German, Singaporean, and South Korean citizens looked askance from their
perches atop the tower of PISA (Program of International Student Assessment). So, on the strength of a counter-movement
that had been building since the release of the federally commissioned 1983
study, A Nation at Risk, the educational convictions of those calling
for the development of objectively measurable standards for reading and
mathematics particularly, but also for the social and natural sciences, gained
ascendance.
I was at
that juncture in the early 2000s and remain in the year 2017 an enthusiast of
measurable academic standards. I served
as a member of the Minnesota State High School English Standards Committee,
along with others working under the direction of then Minnesota Commissioner of
Education Cheri Pierson Yecke to establish K-12 subject area standards at
various grade levels for school districts throughout the state.
This work in
Minnesota was consistent with the aims of leadership at the U. S. Department of
Education during the George W. Bush administration and with the bipartisan congressional
effort superintended by Democrat Ted Kennedy and Republican John Boehner to
pass No Child Left Behind legislation in 2001.
During the ensuing months, staff at the Minnesota Department of
Education generated the Minnesota Comprehensive Assessments (MCAs) in math and
reading for grades 3-8, along with a grade 9 writing test, a Grade 10 Reading
MCA and a Grade 11 Mathematics MCA.
Forces of
the political left and the political right worked during the succeeding years
to undermine the No Child Left Behind law, which induced the collection of objective
records that presented disaggregated data for students of distinct ethnicities
and economic categories and indicated schools that failed properly to educate
students of color and those on free and reduced price lunch.
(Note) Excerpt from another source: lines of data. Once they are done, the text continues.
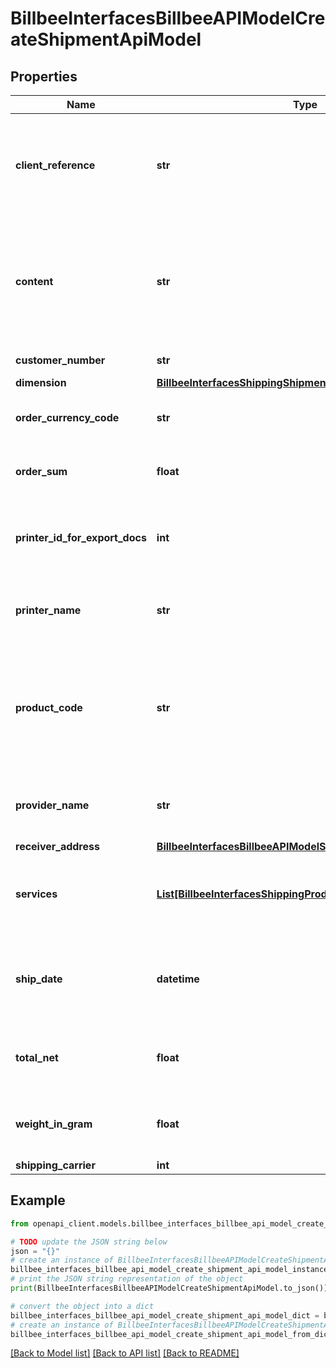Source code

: # BillbeeInterfacesBillbeeAPIModelCreateShipmentApiModel


## Properties

Name | Type | Description | Notes
------------ | ------------- | ------------- | -------------
**client_reference** | **str** | Optional specify a text to be included on the label. Not possible with all carriers | [optional] 
**content** | **str** | Optional specify a text describing the content of the shipment. Used for export shipments | [optional] 
**customer_number** | **str** | Not used anymore | [optional] 
**dimension** | [**BillbeeInterfacesShippingShipmentDataDimensions**](BillbeeInterfacesShippingShipmentDataDimensions.md) |  | [optional] 
**order_currency_code** | **str** | The Currency if the ordersum | [optional] 
**order_sum** | **float** | The value of the shipments content | [optional] 
**printer_id_for_export_docs** | **int** | The id of a connected Cloudprinter to sent the export docs to | [optional] 
**printer_name** | **str** | The name of a connected Cloudprinter to sent the label to | [optional] 
**product_code** | **str** | The productcode to be used when creating the shipment. Values depends on the carrier used | [optional] 
**provider_name** | **str** | The name of the provider as specified in the billbee account | [optional] 
**receiver_address** | [**BillbeeInterfacesBillbeeAPIModelShipmentAddressApiModel**](BillbeeInterfacesBillbeeAPIModelShipmentAddressApiModel.md) |  | [optional] 
**services** | [**List[BillbeeInterfacesShippingProductService]**](BillbeeInterfacesShippingProductService.md) | A list of services to be used when creating the shipment | [optional] 
**ship_date** | **datetime** | Optional overwrite the shipdate to be transferred to the carrier | [optional] 
**total_net** | **float** | The value of the shipments content (net) | [optional] 
**weight_in_gram** | **float** | Optional specify the weight in gram of the shipment | [optional] 
**shipping_carrier** | **int** |  | [optional] 

## Example

```python
from openapi_client.models.billbee_interfaces_billbee_api_model_create_shipment_api_model import BillbeeInterfacesBillbeeAPIModelCreateShipmentApiModel

# TODO update the JSON string below
json = "{}"
# create an instance of BillbeeInterfacesBillbeeAPIModelCreateShipmentApiModel from a JSON string
billbee_interfaces_billbee_api_model_create_shipment_api_model_instance = BillbeeInterfacesBillbeeAPIModelCreateShipmentApiModel.from_json(json)
# print the JSON string representation of the object
print(BillbeeInterfacesBillbeeAPIModelCreateShipmentApiModel.to_json())

# convert the object into a dict
billbee_interfaces_billbee_api_model_create_shipment_api_model_dict = billbee_interfaces_billbee_api_model_create_shipment_api_model_instance.to_dict()
# create an instance of BillbeeInterfacesBillbeeAPIModelCreateShipmentApiModel from a dict
billbee_interfaces_billbee_api_model_create_shipment_api_model_from_dict = BillbeeInterfacesBillbeeAPIModelCreateShipmentApiModel.from_dict(billbee_interfaces_billbee_api_model_create_shipment_api_model_dict)
```
[[Back to Model list]](../README.md#documentation-for-models) [[Back to API list]](../README.md#documentation-for-api-endpoints) [[Back to README]](../README.md)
Teachers unions (American Federation of
Teachers, National Education Association, Education Minnesota, Minneapolis
Federation of Teachers) exerted extreme pressure on liberals and Democrats, and
conservatives and Republicans began to contest the law with an expressed intention
to reassert local control over K-12 education.
By 2015, the
forces of the left and right had succeeded in replacing the No Child Left
Behind Act with the Every Student Succeeds Act, which continues to employ the verbiage
of high standards but gives great scope to define standards and establish
assessments at the state level.
In
Minnesota, K-12 education has deteriorated under the leadership of Governor
Mark Dayton, Commissioner of Education Brenda Cassellius, and the Minnesota
legislature: high school graduation
standards in writing and reading have been abolished, and the plan eventually
to establish graduation standards in mathematics has been discontinued. The MCAs for grades 3-8 and as referential
assessments at the high school level still exist, but the power and
effectiveness of these instruments have been undermined by the rhetorical
climate against standardized testing, which has emboldened parents inclined to allow
or even encourage their students to opt out of the MCAs.
There is now
an abiding fantasy that students who failed the MCAs in droves will now succeed
better with a curriculum aligned to the much harder ACT assessment used by
college admissions officials to evaluate student readiness for college. At the Minneapolis Public Schools there is a
shift toward using the ACT alignment strategy and even a readiness to provide
excuses when high school students from economically challenged circumstances
record scores at 15 or below indicative of mere middle school skill mastery.
Under the
leadership of new Superintendent Ed Graff, the excuse that will be provided is
that students in the Minneapolis Public Schools shall, benefiting from his
programmatic emphasis on Social and Emotional Learning, possess the traits of
self-confidence, social awareness, and persistence that will allow them to succeed,
even if they flounder on the ACT and must take remedial courses once they get
to college.
This
situation greatly pleases Education Minnesota President Denise Specht and
Minneapolis Federation of Teachers president Michelle Wiese. Specht and Wiese would prefer to do away with
measurable standards all together, because in classic “shoot the messenger” style
they recoil at the continued exposure of teacher incompetence and systemic
failure. Union leaders will continue to
work toward the goal of eliminating objective measurement of student
performance, but they will for the time congratulate themselves on the partial
victories that they have achieved in undermining the MCAs and inducing the strategy
to explain away inevitably low student ACT performance.
So it goes
in K-12 public education in the United States, where the next education
professor trend always looms, the targets always move, the teachers unions
prevail, and school boards dominated by DFL/ MFT puppets always do the bidding
of the education establishment.
If hope
exists at the Minneapolis Public Schools, the bearers are Chief of Academics,
Leadership, and Learning Michael Thomas; Chief of Research, Innovation, and Learning
Eric Moore; and Chief Financial Officer Ibrahima Diop.
They’ll need
an epiphany as to the vital importance of knowledge-intensive curriculum, imparted
to students of all demographic descriptors by retrained teachers.
Then they
will need vast stores of moral courage to prevail against the many powerful and
canny actors in the education establishment who have kept our students waiting
for the reception of an excellent education for a very long time.